***** Data shown *****

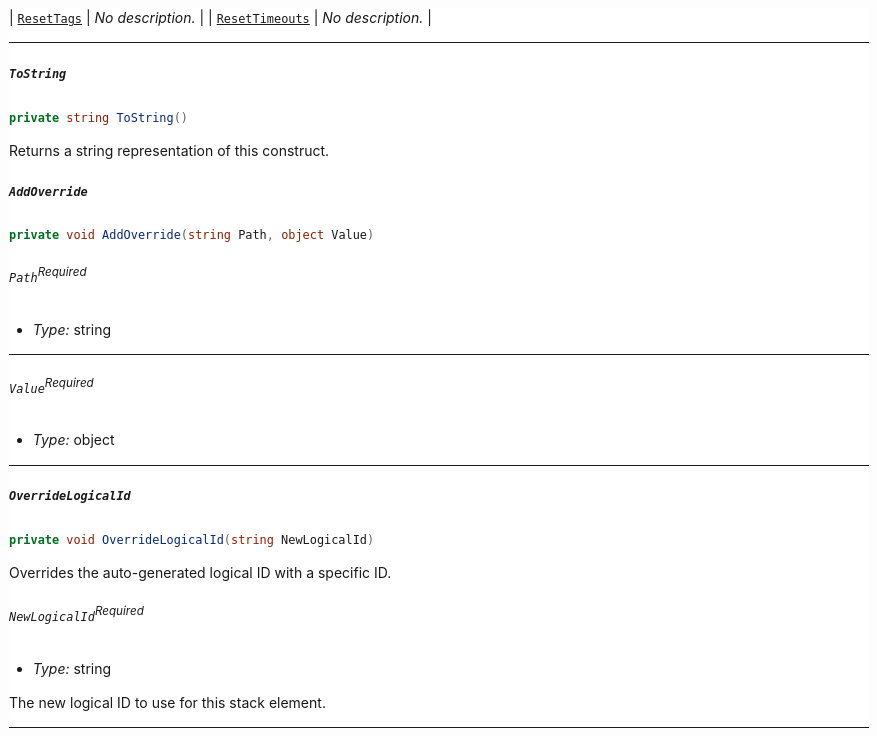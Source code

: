 | <code><a href="#@cdktf/provider-azurerm.webApplicationFirewallPolicy.WebApplicationFirewallPolicy.resetTags">ResetTags</a></code> | *No description.* |
| <code><a href="#@cdktf/provider-azurerm.webApplicationFirewallPolicy.WebApplicationFirewallPolicy.resetTimeouts">ResetTimeouts</a></code> | *No description.* |

---

##### `ToString` <a name="ToString" id="@cdktf/provider-azurerm.webApplicationFirewallPolicy.WebApplicationFirewallPolicy.toString"></a>

```csharp
private string ToString()
```

Returns a string representation of this construct.

##### `AddOverride` <a name="AddOverride" id="@cdktf/provider-azurerm.webApplicationFirewallPolicy.WebApplicationFirewallPolicy.addOverride"></a>

```csharp
private void AddOverride(string Path, object Value)
```

###### `Path`<sup>Required</sup> <a name="Path" id="@cdktf/provider-azurerm.webApplicationFirewallPolicy.WebApplicationFirewallPolicy.addOverride.parameter.path"></a>

- *Type:* string

---

###### `Value`<sup>Required</sup> <a name="Value" id="@cdktf/provider-azurerm.webApplicationFirewallPolicy.WebApplicationFirewallPolicy.addOverride.parameter.value"></a>

- *Type:* object

---

##### `OverrideLogicalId` <a name="OverrideLogicalId" id="@cdktf/provider-azurerm.webApplicationFirewallPolicy.WebApplicationFirewallPolicy.overrideLogicalId"></a>

```csharp
private void OverrideLogicalId(string NewLogicalId)
```

Overrides the auto-generated logical ID with a specific ID.

###### `NewLogicalId`<sup>Required</sup> <a name="NewLogicalId" id="@cdktf/provider-azurerm.webApplicationFirewallPolicy.WebApplicationFirewallPolicy.overrideLogicalId.parameter.newLogicalId"></a>

- *Type:* string

The new logical ID to use for this stack element.

---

*****

[Task objective]:
Lines in the data that hold "NewLogicalId" are to be counted, and the number alone reported.

[Answer to the problem]:
2